Sometimes, Dr. Zins says, refusing to perform surgery is the best medicine—if a patient is going through a divorce, for instance, or is dealing with depression. Other patients are simply physically unfit for surgery. Ideal liposuction candidates, for example, are relatively healthy, close to their ideal weight, with specific areas that need shaping.
But some doctors will operate on anyone with a checkbook and will never say no, and you should avoid a doctor who tries to talk you into more procedures than you came in for. Generally the longer the surgery and the more areas being operated on, the greater the risk.
“We see new devices and procedures all the time that have marginal
benefits, or may even be harmful,” Dr. Eaves says, noting the buzz about stem-cell breast augmentation, a popular new technique, in which your own fat stem cells are injected into your breasts. Despite all the hype, it actually has little clinical data showing it’s either safe or effective. It can take years to prove that a plastic surgery innovation works—or doesn’t work—as advertised. “But many doctors feel they have to use these new techniques in order to get more business,” Dr. Eaves says. “That’s a public safety problem.”
A Safer Cut
You don’t have to shun the plastic surgeon’s office. But you do have to be extremely careful about who is operating on you. To guarantee at least a base of training, oversight, and experience, seek out a board- certified surgeon. Look for a doctor who is certified in plastic surgery; in some cases one certified in otolaryngology (for cosmetic surgery on the head and neck) or ophthalmology (for cosmetic procedures in and around the eyes) may be appropriate. (You can verify board certification at certificationmatters.org). Check your state medical board’s website to uncover whether the doctor has ever been reprimanded or had his license suspended for something related to his surgical practice.
Once you’ve established these basics, you’re ready to dig deeper:
• First, you’ll want to know that someone has worked with your skin, meaning Black skin. It’s the same as hair; make sure they can work with your texture. Also, Google and research and do your homework. If the doctor has worked on patients that look like you, that is a sign this person is comfortable working with your skin type or body shape, and that has significant advantages post-surgery especially for Black women who are more prone to deal with keloids, dark spots, dark circles and scarring.

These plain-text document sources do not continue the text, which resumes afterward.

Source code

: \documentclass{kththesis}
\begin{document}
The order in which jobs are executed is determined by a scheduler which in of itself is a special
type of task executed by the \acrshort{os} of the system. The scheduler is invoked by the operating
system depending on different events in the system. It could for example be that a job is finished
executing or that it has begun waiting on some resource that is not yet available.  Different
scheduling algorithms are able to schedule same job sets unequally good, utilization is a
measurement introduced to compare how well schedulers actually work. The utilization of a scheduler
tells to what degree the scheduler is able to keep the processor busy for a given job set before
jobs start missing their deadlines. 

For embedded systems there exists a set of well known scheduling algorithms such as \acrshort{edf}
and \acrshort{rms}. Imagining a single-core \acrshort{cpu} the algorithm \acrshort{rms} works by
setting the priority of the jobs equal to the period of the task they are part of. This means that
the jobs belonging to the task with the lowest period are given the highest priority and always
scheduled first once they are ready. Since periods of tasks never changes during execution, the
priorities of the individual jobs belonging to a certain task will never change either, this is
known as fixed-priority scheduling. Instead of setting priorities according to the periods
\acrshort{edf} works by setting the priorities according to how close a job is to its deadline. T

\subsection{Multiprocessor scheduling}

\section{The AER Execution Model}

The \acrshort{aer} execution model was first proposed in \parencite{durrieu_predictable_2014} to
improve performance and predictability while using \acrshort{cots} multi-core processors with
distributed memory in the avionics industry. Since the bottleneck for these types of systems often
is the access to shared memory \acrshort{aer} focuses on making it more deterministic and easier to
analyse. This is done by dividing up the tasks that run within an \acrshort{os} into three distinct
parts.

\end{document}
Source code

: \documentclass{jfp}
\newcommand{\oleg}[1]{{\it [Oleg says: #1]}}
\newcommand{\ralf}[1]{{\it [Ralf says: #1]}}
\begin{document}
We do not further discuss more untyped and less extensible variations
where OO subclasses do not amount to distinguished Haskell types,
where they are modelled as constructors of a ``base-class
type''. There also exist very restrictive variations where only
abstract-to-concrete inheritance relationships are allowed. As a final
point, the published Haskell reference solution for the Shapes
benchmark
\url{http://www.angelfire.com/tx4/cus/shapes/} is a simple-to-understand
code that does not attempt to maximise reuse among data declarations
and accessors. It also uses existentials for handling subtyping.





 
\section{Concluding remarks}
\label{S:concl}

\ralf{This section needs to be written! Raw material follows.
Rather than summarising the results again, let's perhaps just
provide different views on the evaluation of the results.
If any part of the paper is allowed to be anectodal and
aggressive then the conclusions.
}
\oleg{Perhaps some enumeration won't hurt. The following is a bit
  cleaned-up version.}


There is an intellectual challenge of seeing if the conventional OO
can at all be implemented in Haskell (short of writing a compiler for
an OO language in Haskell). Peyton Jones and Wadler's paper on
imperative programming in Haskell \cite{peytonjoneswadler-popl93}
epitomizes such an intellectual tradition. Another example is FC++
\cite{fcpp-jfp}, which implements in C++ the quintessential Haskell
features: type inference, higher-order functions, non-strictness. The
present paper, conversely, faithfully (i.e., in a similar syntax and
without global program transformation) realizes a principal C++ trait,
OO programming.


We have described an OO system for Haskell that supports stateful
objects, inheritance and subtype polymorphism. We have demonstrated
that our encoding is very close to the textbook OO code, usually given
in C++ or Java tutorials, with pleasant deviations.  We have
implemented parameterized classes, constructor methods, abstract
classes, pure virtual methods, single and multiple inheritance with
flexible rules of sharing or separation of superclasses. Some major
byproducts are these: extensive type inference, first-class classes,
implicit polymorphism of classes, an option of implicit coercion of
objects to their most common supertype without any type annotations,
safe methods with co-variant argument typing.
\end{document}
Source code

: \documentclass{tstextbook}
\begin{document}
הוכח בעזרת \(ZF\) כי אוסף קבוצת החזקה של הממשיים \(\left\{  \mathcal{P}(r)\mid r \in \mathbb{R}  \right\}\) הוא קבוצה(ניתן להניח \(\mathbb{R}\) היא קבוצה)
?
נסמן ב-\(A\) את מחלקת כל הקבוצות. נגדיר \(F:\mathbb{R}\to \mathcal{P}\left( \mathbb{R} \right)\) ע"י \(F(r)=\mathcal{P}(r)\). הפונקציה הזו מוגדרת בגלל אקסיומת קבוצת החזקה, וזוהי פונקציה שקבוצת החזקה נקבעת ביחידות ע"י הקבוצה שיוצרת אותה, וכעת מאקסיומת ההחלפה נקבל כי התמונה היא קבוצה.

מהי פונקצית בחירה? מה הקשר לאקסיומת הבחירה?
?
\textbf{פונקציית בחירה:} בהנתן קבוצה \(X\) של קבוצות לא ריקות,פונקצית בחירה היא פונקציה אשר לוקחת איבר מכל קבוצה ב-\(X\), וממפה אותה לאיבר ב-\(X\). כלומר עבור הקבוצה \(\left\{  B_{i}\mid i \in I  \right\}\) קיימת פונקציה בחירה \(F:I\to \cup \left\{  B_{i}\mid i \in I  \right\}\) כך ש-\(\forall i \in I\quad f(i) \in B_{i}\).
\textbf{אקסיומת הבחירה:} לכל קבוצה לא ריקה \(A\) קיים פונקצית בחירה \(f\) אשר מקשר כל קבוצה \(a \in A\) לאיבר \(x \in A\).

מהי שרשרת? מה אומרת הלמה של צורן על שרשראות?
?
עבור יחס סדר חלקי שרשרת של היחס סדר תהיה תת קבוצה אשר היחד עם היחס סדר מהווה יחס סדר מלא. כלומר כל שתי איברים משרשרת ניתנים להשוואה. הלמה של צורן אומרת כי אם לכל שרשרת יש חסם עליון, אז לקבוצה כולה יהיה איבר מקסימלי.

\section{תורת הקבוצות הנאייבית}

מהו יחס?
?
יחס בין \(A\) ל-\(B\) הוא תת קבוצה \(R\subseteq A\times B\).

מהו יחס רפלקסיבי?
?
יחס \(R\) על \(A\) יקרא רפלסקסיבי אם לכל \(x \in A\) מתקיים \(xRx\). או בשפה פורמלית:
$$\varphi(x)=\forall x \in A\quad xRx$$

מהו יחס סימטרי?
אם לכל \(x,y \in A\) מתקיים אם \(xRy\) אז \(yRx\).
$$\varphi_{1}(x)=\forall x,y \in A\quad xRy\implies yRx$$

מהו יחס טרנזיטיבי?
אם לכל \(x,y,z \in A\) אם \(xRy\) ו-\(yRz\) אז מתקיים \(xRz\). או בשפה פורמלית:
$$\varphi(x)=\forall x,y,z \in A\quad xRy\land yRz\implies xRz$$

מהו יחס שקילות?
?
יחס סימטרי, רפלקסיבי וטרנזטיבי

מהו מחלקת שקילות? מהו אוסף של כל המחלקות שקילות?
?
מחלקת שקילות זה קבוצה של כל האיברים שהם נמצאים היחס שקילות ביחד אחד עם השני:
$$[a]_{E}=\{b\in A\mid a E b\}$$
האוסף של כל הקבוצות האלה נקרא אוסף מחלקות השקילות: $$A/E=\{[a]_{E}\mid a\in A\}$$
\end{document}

• Don’t be tempted by a discount or payment plan—you should choose your doctor based on medical expertise, not price. The surgeon should lay out the risks and possible complications, and should be able to offer satisfied patients for referrals, not just show you before-and-after pictures. Considering a new procedure? Ask if there are clinical data on its safety and effectiveness.
• Dr. Eaves points out that your surgeon should have a variety of techniques from which to choose to get your desired results—you don’t want someone who only does one procedure. He or she should outline the options and explain clearly why one might be better for you. Any good surgeon will also let you take your time making a decision, and even encourage you to get a second opinion. “You don’t want a doctor who talks to you for 10 minutes and then passes you to someone else in their office to seal the deal,” says Dr. Yuan.
The bottom line is to make sure you understand exactly how the surgeon learned his craft, and what he is going to do to you. And if you’re not satisfied with what you learn, just walk away.